Let $X$ be a number of chosen edges at $v$ and let $q=1-p$. $$\begin{eqnarray} P(X=\;{is\; even}) &=& P(X=0)+P(X=2)+P(X=4)+P(X=6)...\\ &=& {k\choose 0}p^0q^k +{k\choose 2}p^2q^{k-2}+{k\choose 4}p^4q^{k-4}+...\\ &=& {1\over 2}\Big( (q+p)^k+(q-p)^k\Big)\\ &=& {1\over 2}\Big( 1+(1-2p)^k\Big) \end{eqnarray}$$ Edit: Thanks to Henry I will continue with my second question right here.

Prove that probability that we choose at each vertex odd number of edges if a graph $G$ is connected and with $2n$ vertices is nonzero.

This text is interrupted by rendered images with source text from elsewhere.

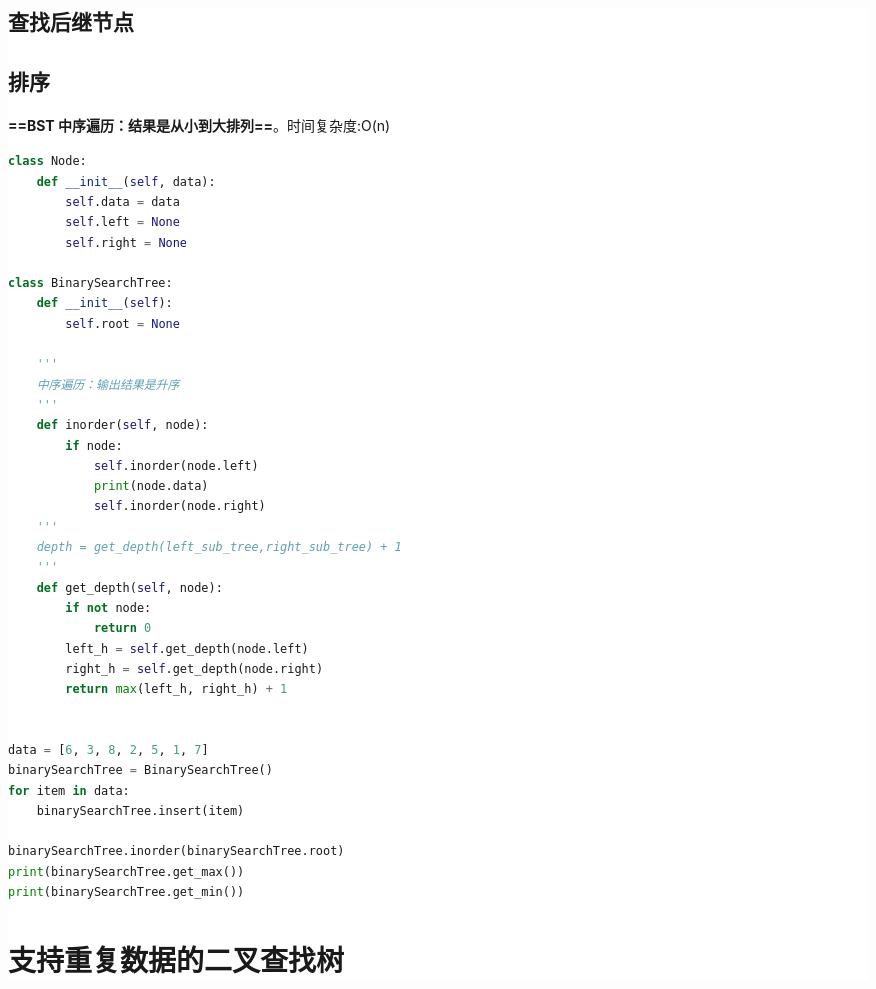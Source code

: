 

## 查找后继节点

## 排序

**==BST 中序遍历：结果是从小到大排列==**。时间复杂度:O(n)

```python
class Node:
    def __init__(self, data):
        self.data = data
        self.left = None
        self.right = None

class BinarySearchTree:
    def __init__(self):
        self.root = None
        
    '''
    中序遍历：输出结果是升序
    '''
    def inorder(self, node):
        if node:
            self.inorder(node.left)
            print(node.data)
            self.inorder(node.right)
    '''
    depth = get_depth(left_sub_tree,right_sub_tree) + 1
    '''
    def get_depth(self, node):
        if not node:
            return 0
        left_h = self.get_depth(node.left)
        right_h = self.get_depth(node.right)
        return max(left_h, right_h) + 1


data = [6, 3, 8, 2, 5, 1, 7]
binarySearchTree = BinarySearchTree()
for item in data:
    binarySearchTree.insert(item)

binarySearchTree.inorder(binarySearchTree.root)
print(binarySearchTree.get_max())
print(binarySearchTree.get_min())
```



# 支持重复数据的二叉查找树
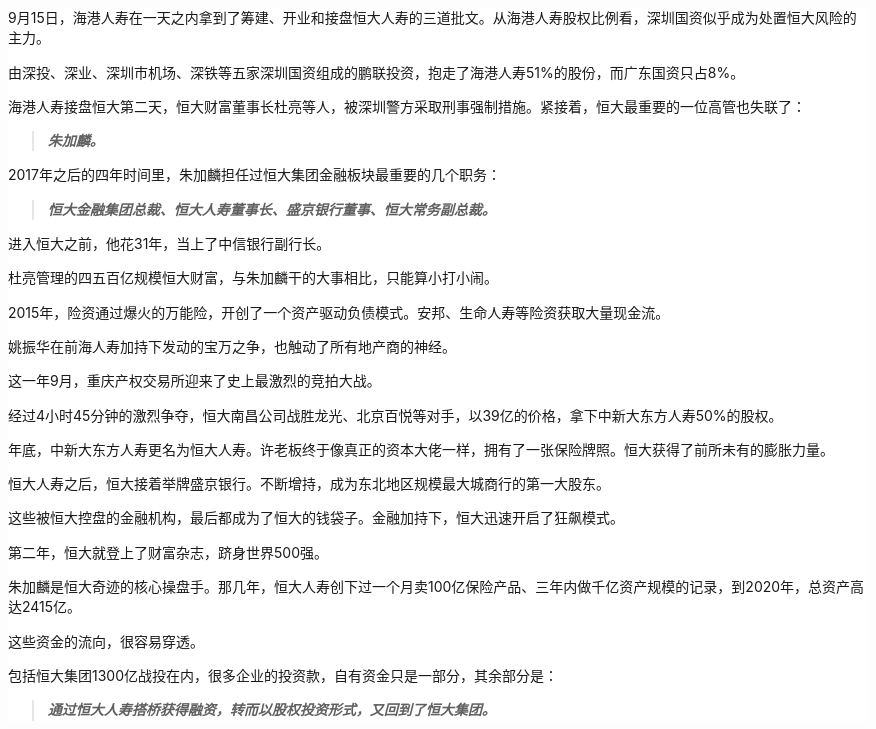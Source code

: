 
9月15日，海港人寿在一天之内拿到了筹建、开业和接盘恒大人寿的三道批文。从海港人寿股权比例看，深圳国资似乎成为处置恒大风险的主力。


由深投、深业、深圳市机场、深铁等五家深圳国资组成的鹏联投资，抱走了海港人寿51%的股份，而广东国资只占8%。


海港人寿接盘恒大第二天，恒大财富董事长杜亮等人，被深圳警方采取刑事强制措施。紧接着，恒大最重要的一位高管也失联了：



> 
> ***朱加麟。*** 
> 
> 
> 


2017年之后的四年时间里，朱加麟担任过恒大集团金融板块最重要的几个职务：



> 
> ***恒大金融集团总裁、恒大人寿董事长、盛京银行董事、恒大常务副总裁。*** 
> 
> 
> 


进入恒大之前，他花31年，当上了中信银行副行长。


杜亮管理的四五百亿规模恒大财富，与朱加麟干的大事相比，只能算小打小闹。


2015年，险资通过爆火的万能险，开创了一个资产驱动负债模式。安邦、生命人寿等险资获取大量现金流。


姚振华在前海人寿加持下发动的宝万之争，也触动了所有地产商的神经。


这一年9月，重庆产权交易所迎来了史上最激烈的竞拍大战。


经过4小时45分钟的激烈争夺，恒大南昌公司战胜龙光、北京百悦等对手，以39亿的价格，拿下中新大东方人寿50%的股权。


年底，中新大东方人寿更名为恒大人寿。许老板终于像真正的资本大佬一样，拥有了一张保险牌照。恒大获得了前所未有的膨胀力量。


恒大人寿之后，恒大接着举牌盛京银行。不断增持，成为东北地区规模最大城商行的第一大股东。


这些被恒大控盘的金融机构，最后都成为了恒大的钱袋子。金融加持下，恒大迅速开启了狂飙模式。


第二年，恒大就登上了财富杂志，跻身世界500强。


朱加麟是恒大奇迹的核心操盘手。那几年，恒大人寿创下过一个月卖100亿保险产品、三年内做千亿资产规模的记录，到2020年，总资产高达2415亿。


这些资金的流向，很容易穿透。


包括恒大集团1300亿战投在内，很多企业的投资款，自有资金只是一部分，其余部分是：



> 
> ***通过恒大人寿搭桥获得融资，转而以股权投资形式，又回到了恒大集团。*** 
> 
> 
> 
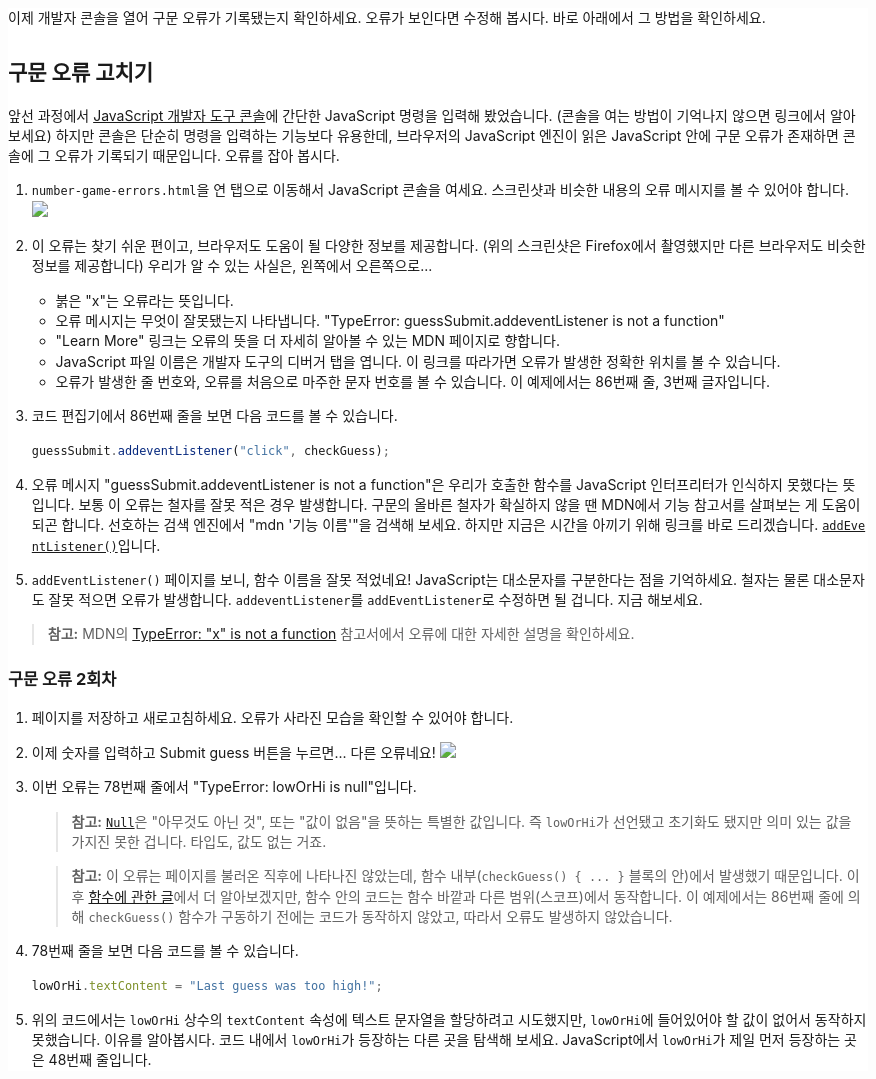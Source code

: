 이제 개발자 콘솔을 열어 구문 오류가 기록됐는지 확인하세요. 오류가 보인다면 수정해 봅시다. 바로 아래에서 그 방법을 확인하세요.

## 구문 오류 고치기

앞선 과정에서 [JavaScript 개발자 도구 콘솔](/ko/docs/Learn/Common_questions/What_are_browser_developer_tools)에 간단한 JavaScript 명령을 입력해 봤었습니다. (콘솔을 여는 방법이 기억나지 않으면 링크에서 알아보세요) 하지만 콘솔은 단순히 명령을 입력하는 기능보다 유용한데, 브라우저의 JavaScript 엔진이 읽은 JavaScript 안에 구문 오류가 존재하면 콘솔에 그 오류가 기록되기 때문입니다. 오류를 잡아 봅시다.

1. `number-game-errors.html`을 연 탭으로 이동해서 JavaScript 콘솔을 여세요. 스크린샷과 비슷한 내용의 오류 메시지를 볼 수 있어야 합니다. ![](not-a-function.png)
2. 이 오류는 찾기 쉬운 편이고, 브라우저도 도움이 될 다양한 정보를 제공합니다. (위의 스크린샷은 Firefox에서 촬영했지만 다른 브라우저도 비슷한 정보를 제공합니다) 우리가 알 수 있는 사실은, 왼쪽에서 오른쪽으로...

   - 붉은 "x"는 오류라는 뜻입니다.
   - 오류 메시지는 무엇이 잘못됐는지 나타냅니다. "TypeError: guessSubmit.addeventListener is not a function"
   - "Learn More" 링크는 오류의 뜻을 더 자세히 알아볼 수 있는 MDN 페이지로 향합니다.
   - JavaScript 파일 이름은 개발자 도구의 디버거 탭을 엽니다. 이 링크를 따라가면 오류가 발생한 정확한 위치를 볼 수 있습니다.
   - 오류가 발생한 줄 번호와, 오류를 처음으로 마주한 문자 번호를 볼 수 있습니다. 이 예제에서는 86번째 줄, 3번째 글자입니다.

3. 코드 편집기에서 86번째 줄을 보면 다음 코드를 볼 수 있습니다.

   ```js
   guessSubmit.addeventListener("click", checkGuess);
   ```

4. 오류 메시지 "guessSubmit.addeventListener is not a function"은 우리가 호출한 함수를 JavaScript 인터프리터가 인식하지 못했다는 뜻입니다. 보통 이 오류는 철자를 잘못 적은 경우 발생합니다. 구문의 올바른 철자가 확실하지 않을 땐 MDN에서 기능 참고서를 살펴보는 게 도움이 되곤 합니다. 선호하는 검색 엔진에서 "mdn '기능 이름'"을 검색해 보세요. 하지만 지금은 시간을 아끼기 위해 링크를 바로 드리겠습니다. [`addEventListener()`](/ko/docs/Web/API/EventTarget/addEventListener)입니다.
5. `addEventListener()` 페이지를 보니, 함수 이름을 잘못 적었네요! JavaScript는 대소문자를 구분한다는 점을 기억하세요. 철자는 물론 대소문자도 잘못 적으면 오류가 발생합니다. `addeventListener`를 `addEventListener`로 수정하면 될 겁니다. 지금 해보세요.

> **참고:** MDN의 [TypeError: "x" is not a function](/ko/docs/Web/JavaScript/Reference/Errors/Not_a_function) 참고서에서 오류에 대한 자세한 설명을 확인하세요.

### 구문 오류 2회차

1. 페이지를 저장하고 새로고침하세요. 오류가 사라진 모습을 확인할 수 있어야 합니다.
2. 이제 숫자를 입력하고 Submit guess 버튼을 누르면... 다른 오류네요! ![](variable-is-null.png)
3. 이번 오류는 78번째 줄에서 "TypeError: lowOrHi is null"입니다.

   > **참고:** [`Null`](/ko/docs/Glossary/Null)은 "아무것도 아닌 것", 또는 "값이 없음"을 뜻하는 특별한 값입니다. 즉 `lowOrHi`가 선언됐고 초기화도 됐지만 의미 있는 값을 가지진 못한 겁니다. 타입도, 값도 없는 거죠.

   > **참고:** 이 오류는 페이지를 불러온 직후에 나타나진 않았는데, 함수 내부(`checkGuess() { ... }` 블록의 안)에서 발생했기 때문입니다. 이후 [함수에 관한 글](/ko/docs/Learn/JavaScript/Building_blocks/Functions)에서 더 알아보겠지만, 함수 안의 코드는 함수 바깥과 다른 범위(스코프)에서 동작합니다. 이 예제에서는 86번째 줄에 의해 `checkGuess()` 함수가 구동하기 전에는 코드가 동작하지 않았고, 따라서 오류도 발생하지 않았습니다.

4. 78번째 줄을 보면 다음 코드를 볼 수 있습니다.

   ```js
   lowOrHi.textContent = "Last guess was too high!";
   ```

5. 위의 코드에서는 `lowOrHi` 상수의 `textContent` 속성에 텍스트 문자열을 할당하려고 시도했지만, `lowOrHi`에 들어있어야 할 값이 없어서 동작하지 못했습니다. 이유를 알아봅시다. 코드 내에서 `lowOrHi`가 등장하는 다른 곳을 탐색해 보세요. JavaScript에서 `lowOrHi`가 제일 먼저 등장하는 곳은 48번째 줄입니다.
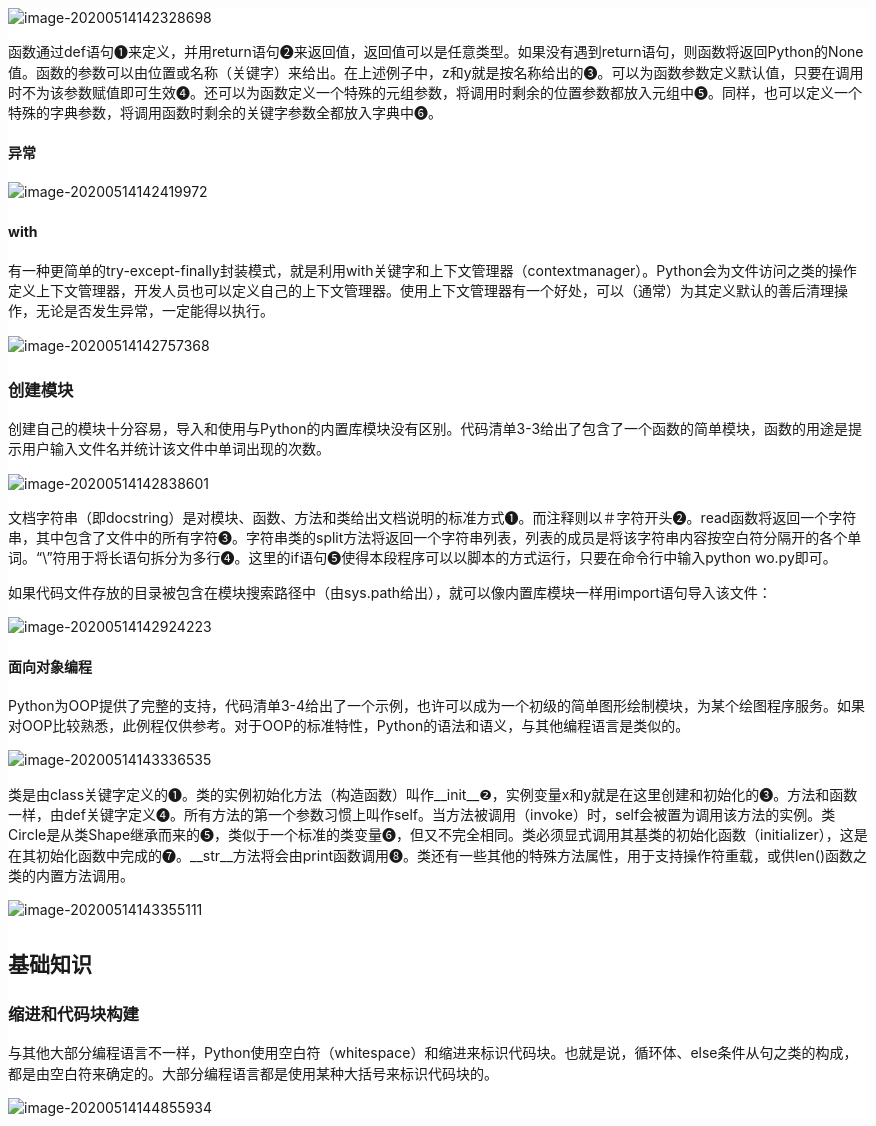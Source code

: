 ![image-20200514142328698](C:\Users\小硕哥\AppData\Roaming\Typora\typora-user-images\image-20200514142328698.png)

函数通过def语句❶来定义，并用return语句❷来返回值，返回值可以是任意类型。如果没有遇到return语句，则函数将返回Python的None值。函数的参数可以由位置或名称（关键字）来给出。在上述例子中，z和y就是按名称给出的❸。可以为函数参数定义默认值，只要在调用时不为该参数赋值即可生效❹。还可以为函数定义一个特殊的元组参数，将调用时剩余的位置参数都放入元组中❺。同样，也可以定义一个特殊的字典参数，将调用函数时剩余的关键字参数全都放入字典中❻。

#### 异常

![image-20200514142419972](C:\Users\小硕哥\AppData\Roaming\Typora\typora-user-images\image-20200514142419972.png)

#### with

有一种更简单的try-except-finally封装模式，就是利用with关键字和上下文管理器（contextmanager）。Python会为文件访问之类的操作定义上下文管理器，开发人员也可以定义自己的上下文管理器。使用上下文管理器有一个好处，可以（通常）为其定义默认的善后清理操作，无论是否发生异常，一定能得以执行。

![image-20200514142757368](C:\Users\小硕哥\AppData\Roaming\Typora\typora-user-images\image-20200514142757368.png)

### 创建模块

创建自己的模块十分容易，导入和使用与Python的内置库模块没有区别。代码清单3-3给出了包含了一个函数的简单模块，函数的用途是提示用户输入文件名并统计该文件中单词出现的次数。

![image-20200514142838601](C:\Users\小硕哥\AppData\Roaming\Typora\typora-user-images\image-20200514142838601.png)

文档字符串（即docstring）是对模块、函数、方法和类给出文档说明的标准方式❶。而注释则以＃字符开头❷。read函数将返回一个字符串，其中包含了文件中的所有字符❸。字符串类的split方法将返回一个字符串列表，列表的成员是将该字符串内容按空白符分隔开的各个单词。“\”符用于将长语句拆分为多行❹。这里的if语句❺使得本段程序可以以脚本的方式运行，只要在命令行中输入python wo.py即可。

如果代码文件存放的目录被包含在模块搜索路径中（由sys.path给出），就可以像内置库模块一样用import语句导入该文件：

![image-20200514142924223](C:\Users\小硕哥\AppData\Roaming\Typora\typora-user-images\image-20200514142924223.png)

#### 面向对象编程

Python为OOP提供了完整的支持，代码清单3-4给出了一个示例，也许可以成为一个初级的简单图形绘制模块，为某个绘图程序服务。如果对OOP比较熟悉，此例程仅供参考。对于OOP的标准特性，Python的语法和语义，与其他编程语言是类似的。

![image-20200514143336535](C:\Users\小硕哥\AppData\Roaming\Typora\typora-user-images\image-20200514143336535.png)

类是由class关键字定义的❶。类的实例初始化方法（构造函数）叫作__init__❷，实例变量x和y就是在这里创建和初始化的❸。方法和函数一样，由def关键字定义❹。所有方法的第一个参数习惯上叫作self。当方法被调用（invoke）时，self会被置为调用该方法的实例。类Circle是从类Shape继承而来的❺，类似于一个标准的类变量❻，但又不完全相同。类必须显式调用其基类的初始化函数（initializer），这是在其初始化函数中完成的❼。__str__方法将会由print函数调用❽。类还有一些其他的特殊方法属性，用于支持操作符重载，或供len()函数之类的内置方法调用。

![image-20200514143355111](C:\Users\小硕哥\AppData\Roaming\Typora\typora-user-images\image-20200514143355111.png)

## 基础知识

### 缩进和代码块构建

与其他大部分编程语言不一样，Python使用空白符（whitespace）和缩进来标识代码块。也就是说，循环体、else条件从句之类的构成，都是由空白符来确定的。大部分编程语言都是使用某种大括号来标识代码块的。

![image-20200514144855934](C:\Users\小硕哥\AppData\Roaming\Typora\typora-user-images\image-20200514144855934.png)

$P(G \;is \;''odd'') = 1-P(G\;is \;not "odd") $

$$\begin{eqnarray} P(G\;is\;not\;"odd") &=& P(X_1 = even\;or\;X_2=even \;or\; X_3=even...)\\ &\leq & P(X_1 = even)+P(X_2=even) + P(X_3=even)+...\\ &=& {1\over 2}\sum_{i=1}^{2n} \Big( 1+(1-2p)^{d_i}\Big) \end{eqnarray}$$ where $d_i$ is a degree of vertex $v_i$. I'm stuck here, don't know how to show that this is (if it is) smaller than $1$ for some sutabile $p$. I know, that since $G$ is connected we have $m\geq 2n-1$.


Edit: (1.23.2019) Does anyone see how could this aproach be saved?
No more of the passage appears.